The word Spatchcock is thought to be of Irish decent, and has been around since the late 1800s, and refers to splitting or butterflying poultry or game hens, usually along the spine. It’s a fantastic and easy technique to know as it helps the bird to roast quicker and more evenly then leaving it whole.
A Simple Chicken Brine is the other technique that guarantees a juicy and moist chicken.
To begin, select a 4-6 pound roasting chicken.
Brine the chicken for 4-5 hours using this Simple Chicken Brine.
Remove the chicken from the brine and rinse thoroughly.
Using sharp kitchen shears or scissors, cut a 1 inch wide strip on either side of the backbone of the chicken.

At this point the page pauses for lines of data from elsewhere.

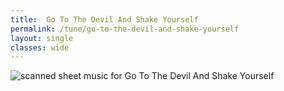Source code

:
```yaml
---
title:  Go To The Devil And Shake Yourself
permalink: /tune/go-to-the-devil-and-shake-yourself
layout: single
classes: wide
---
```


<img src="/tune/scan/go-to-the-devil-and-shake-yourself.jpg" alt="scanned sheet music for Go To The Devil And Shake Yourself">

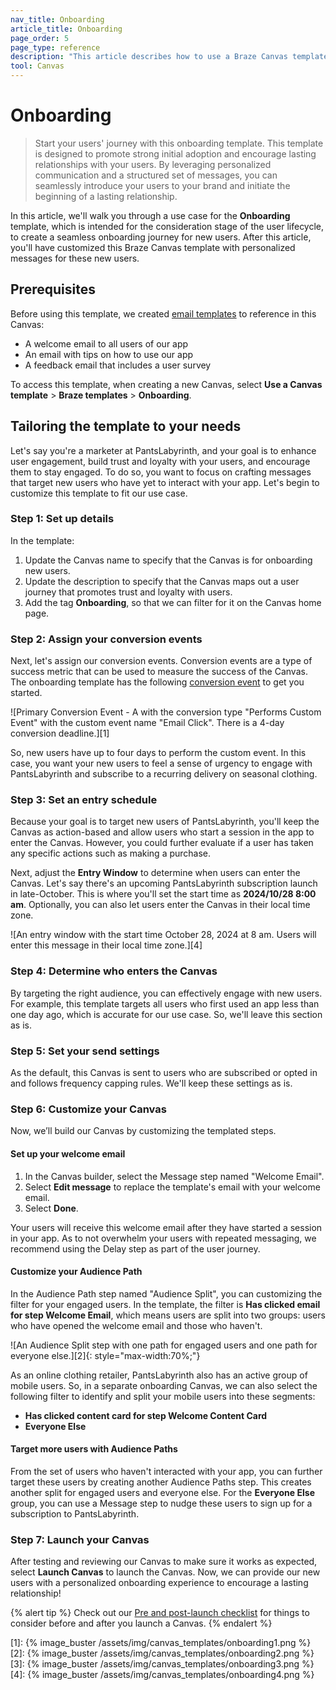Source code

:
```yaml
---
nav_title: Onboarding
article_title: Onboarding
page_order: 5
page_type: reference
description: "This article describes how to use a Braze Canvas template to create onboarding journeys that promote strong initial adoption and encourage lasting relationships with your users."
tool: Canvas
---
```


# Onboarding

> Start your users' journey with this onboarding template. This template is designed to promote strong initial adoption and encourage lasting relationships with your users. By leveraging personalized communication and a structured set of messages, you can seamlessly introduce your users to your brand and initiate the beginning of a lasting relationship.

In this article, we'll walk you through a use case for the **Onboarding** template, which is intended for the consideration stage of the user lifecycle, to create a seamless onboarding journey for new users. After this article, you'll have customized this Braze Canvas template with personalized messages for these new users.

## Prerequisites

Before using this template, we created [email templates]({{site.baseurl}}/user_guide/message_building_by_channel/email/templates/email_template) to reference in this Canvas:

- A welcome email to all users of our app
- An email with tips on how to use our app
- A feedback email that includes a user survey

To access this template, when creating a new Canvas, select **Use a Canvas template** > **Braze templates** > **Onboarding**.

## Tailoring the template to your needs

Let's say you're a marketer at PantsLabyrinth, and your goal is to enhance user engagement, build trust and loyalty with your users, and encourage them to stay engaged. To do so, you want to focus on crafting messages that target new users who have yet to interact with your app. Let's begin to customize this template to fit our use case.

### Step 1: Set up details

In the template:

1. Update the Canvas name to specify that the Canvas is for onboarding new users.
2. Update the description to specify that the Canvas maps out a user journey that promotes trust and loyalty with users.
3. Add the tag **Onboarding**, so that we can filter for it on the Canvas home page.

### Step 2: Assign your conversion events

Next, let's assign our conversion events. Conversion events are a type of success metric that can be used to measure the success of the Canvas. The onboarding template has the following [conversion event]({{site.baseurl}}//user_guide/engagement_tools/campaigns/building_campaigns/conversion_events/#primary-conversion-event) to get you started.

![Primary Conversion Event - A with the conversion type "Performs Custom Event" with the custom event name "Email Click". There is a 4-day conversion deadline.][1]

So, new users have up to four days to perform the custom event. In this case, you want your new users to feel a sense of urgency to engage with PantsLabyrinth and subscribe to a recurring delivery on seasonal clothing.

### Step 3: Set an entry schedule

Because your goal is to target new users of PantsLabyrinth, you'll keep the Canvas as action-based and allow users who start a session in the app to enter the Canvas. However, you could further evaluate if a user has taken any specific actions such as making a purchase.

Next, adjust the **Entry Window** to determine when users can enter the Canvas. Let's say there's an upcoming PantsLabyrinth subscription launch in late-October. This is where you'll set the start time as **2024/10/28 8:00 am**. Optionally, you can also let users enter the Canvas in their local time zone.

![An entry window with the start time October 28, 2024 at 8 am. Users will enter this message in their local time zone.][4]

### Step 4: Determine who enters the Canvas

By targeting the right audience, you can effectively engage with new users. For example, this template targets all users who first used an app less than one day ago, which is accurate for our use case. So, we'll leave this section as is.

### Step 5: Set your send settings

As the default, this Canvas is sent to users who are subscribed or opted in and follows frequency capping rules. We'll keep these settings as is.

### Step 6: Customize your Canvas

Now, we’ll build our Canvas by customizing the templated steps.

#### Set up your welcome email

1. In the Canvas builder, select the Message step named "Welcome Email".
2. Select **Edit message** to replace the template's email with your welcome email.
3. Select **Done**.

Your users will receive this welcome email after they have started a session in your app. As to not overwhelm your users with repeated messaging, we recommend using the Delay step as part of the user journey.

#### Customize your Audience Path

In the Audience Path step named "Audience Split", you can customizing the filter for your engaged users. In the template, the filter is **Has clicked email for step Welcome Email**, which means users are split into two groups: users who have opened the welcome email and those who haven't.

![An Audience Split step with one path for engaged users and one path for everyone else.][2]{: style="max-width:70%;"}

As an online clothing retailer, PantsLabyrinth also has an active group of mobile users. So, in a separate onboarding Canvas, we can also select the following filter to identify and split your mobile users into these segments:

- **Has clicked content card for step Welcome Content Card**
- **Everyone Else**

#### Target more users with Audience Paths

From the set of users who haven't interacted with your app, you can further target these users by creating another Audience Paths step. This creates another split for engaged users and everyone else. For the **Everyone Else** group, you can use a Message step to nudge these users to sign up for a subscription to PantsLabyrinth.

### Step 7: Launch your Canvas

After testing and reviewing our Canvas to make sure it works as expected, select **Launch Canvas** to launch the Canvas. Now, we can provide our new users with a personalized onboarding experience to encourage a lasting relationship!

{% alert tip %}
Check out our [Pre and post-launch checklist]({{site.baseurl}}/user_guide/engagement_tools/canvas/ideas_and_strategies/pre_post_launch_checklist/#things-to-consider-before-launch) for things to consider before and after you launch a Canvas.
{% endalert %}

[1]: {% image_buster /assets/img/canvas_templates/onboarding1.png %}
[2]: {% image_buster /assets/img/canvas_templates/onboarding2.png %}
[3]: {% image_buster /assets/img/canvas_templates/onboarding3.png %}
[4]: {% image_buster /assets/img/canvas_templates/onboarding4.png %}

Flip the chicken over and press the breastbone like you are giving it CPR until the breast bone cracks and the chicken lays flat.
Pat dry and let the chicken rest at room temperature for 30-60 minutes. This will help the chicken to cook evenly and make sure that the bird is all the way dry which will help it to brown beautifully.

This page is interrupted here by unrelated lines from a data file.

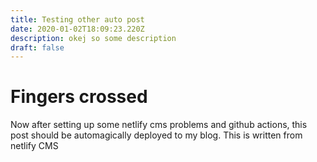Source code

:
 ```yaml
---
title: Testing other auto post
date: 2020-01-02T18:09:23.220Z
description: okej so some description
draft: false
---
```

# Fingers crossed

Now after setting up some netlify cms problems and github actions, this post should be automagically deployed to my blog. This is written from netlify CMS
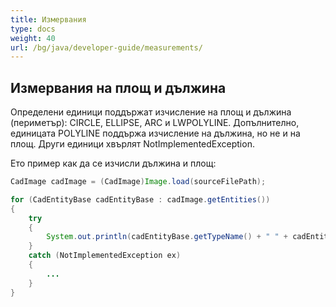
 ```yaml
---
title: Измервания
type: docs
weight: 40
url: /bg/java/developer-guide/measurements/
---
```


## **Измервания на площ и дължина**

Определени единици поддържат изчисление на площ и дължина (периметър): CIRCLE, ELLIPSE, ARC и LWPOLYLINE. Допълнително, единицата POLYLINE поддържа изчисление на дължина, но не и на площ. Други единици хвърлят NotImplementedException.

Ето пример как да се изчисли дължина и площ:

```java
CadImage cadImage = (CadImage)Image.load(sourceFilePath);

for (CadEntityBase cadEntityBase : cadImage.getEntities())
{
	try
	{
		System.out.println(cadEntityBase.getTypeName() + " " + cadEntityBase.getArea() + " " + cadEntityBase.getLength());
	}
	catch (NotImplementedException ex)
	{
		...
	}
}
```
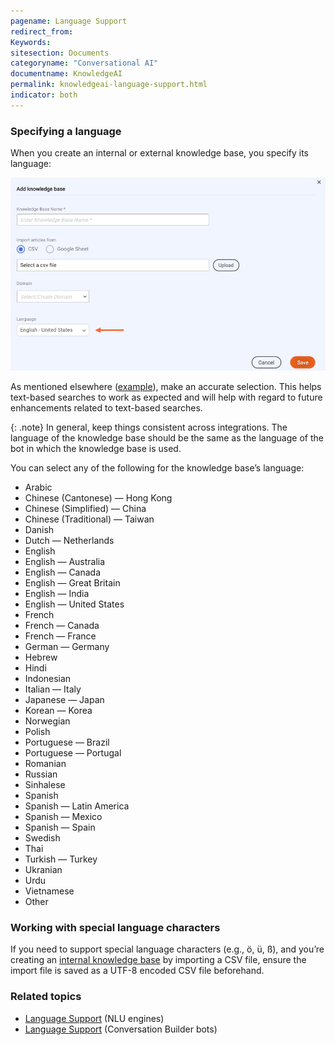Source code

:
```yaml
---
pagename: Language Support
redirect_from:
Keywords:
sitesection: Documents
categoryname: "Conversational AI"
documentname: KnowledgeAI
permalink: knowledgeai-language-support.html
indicator: both
---
```


### Specifying a language

When you create an internal or external knowledge base, you specify its language:

<img class="fancyimage" alt="Specify knowledge base language" style="width:700px" src="img/ConvoBuilder/kai_kblanguage.png">

As mentioned elsewhere ([example](knowledgeai-internal-knowledge-bases-knowledge-bases.html#add-an-internal-knowledge-base)), make an accurate selection. This helps text-based searches to work as expected and will help with regard to future enhancements related to text-based searches.

{: .note}
In general, keep things consistent across integrations. The language of the knowledge base should be the same as the language of the bot in which the knowledge base is used.

You can select any of the following for the knowledge base’s language:

* Arabic
* Chinese (Cantonese) — Hong Kong
* Chinese (Simplified) — China
* Chinese (Traditional) — Taiwan
* Danish
* Dutch — Netherlands
* English
* English — Australia
* English — Canada
* English — Great Britain
* English — India
* English — United States
* French
* French — Canada
* French — France
* German — Germany
* Hebrew
* Hindi
* Indonesian
* Italian — Italy
* Japanese — Japan
* Korean — Korea
* Norwegian
* Polish
* Portuguese — Brazil
* Portuguese — Portugal
* Romanian
* Russian
* Sinhalese
* Spanish
* Spanish — Latin America
* Spanish — Mexico
* Spanish — Spain
* Swedish
* Thai
* Turkish — Turkey
* Ukranian
* Urdu
* Vietnamese
* Other

### Working with special language characters

If you need to support special language characters (e.g., ö, ü, ß), and you’re creating an [internal knowledge base](knowledgeai-internal-knowledge-bases-introduction.html) by importing a CSV file, ensure the import file is saved as a UTF-8 encoded CSV file beforehand.

### Related topics
* [Language Support](intent-manager-natural-language-understanding-language-support.html) (NLU engines)
* [Language Support](conversation-builder-bots-language-support.html) (Conversation Builder bots)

Smear both side of the chicken with a room temperature herb butter mixture and place the chicken breast side up on a cookie sheet. The chicken does needs to be all the way dry for the butter to stick to the skin and for the skin to properly brown.
Spread vegetables that have been drizzled with olive oil, thyme, coarse salt, and fresh cracked pepper around the chicken. Small potatoes, carrots, and larger mushrooms is a family favorite mixture that works well. A special note here. Vegetables will brown and cook better if they are not crowded. I like to use a second cookie sheet placed on the rack below the chicken while it is roasting for additional vegetables, depending on how many people being are being served.
Roast for 45-55 minutes at 400 degrees Fahrenheit until the interior temperature is 165 degrees. Let the chicken rest for 10-15 minutes before carving.
Tried this? I’d love to hear from you! Leave me a comment below.
Herb Butter Spatchcock Chicken and Roasted Vegetables
- 4-6 pound roasting chicken
- 2 pounds small potatoes whole or cut in half
- 1 pound carrots cut into 1" pieces
- 8 ounces 1.5"- 2" mushrooms whole smaller mushrooms might overcook
- 2 tablespoons olive oil
- 1 tablespoon fresh thyme
- kosher salt and freshed cracked pepper to taste
- 1/2 cup room temperature butter
- 1/2 teaspoon kosher salt
- 1/2 teaspoon fresh pepper
- 2 tablespoons fresh thyme
- 1 clove garlic minced fine
- Brine the chicken for 4-5 hours using my Simple Chicken Brine. Brine recipe in Recipe Notes.
- Remove the chicken from the brine and rinse thoroughly.
- Using sharp kitchen shears or scissors, cut a 1 inch wide strip from the neck to the tail on either side of the backbone of the chicken.
- Flip the chicken over and press the breastbone flat until the breast bone cracks and the chicken lays flat.
- Pat dry and let the chicken rest at room temperature for 30-60 minutes.
- Preheat oven to 400 degrees Fahrenheit.
- Mix the herb butter ingredients together in a small mixing bowl.
- Smear both side of the chicken with the room temperature herb butter mixture and place the chicken breast side up on a cookie sheet. Thoroughly dry skin will help the herb butter adhere and will promote browning.
- Spread vegetables that have been drizzled with olive oil, thyme, coarse salt, and fresh cracked pepper in a single layer around the chicken. Vegetables will brown and cook better if they are not crowded. Use a second cookie sheet placed on the rack below the chicken while it is roasting if needed or for additional vegetables.
- Roast for 45-55 minutes until the interior temperature is 165 degrees. Let the chicken rest for 10-15 minutes before carving.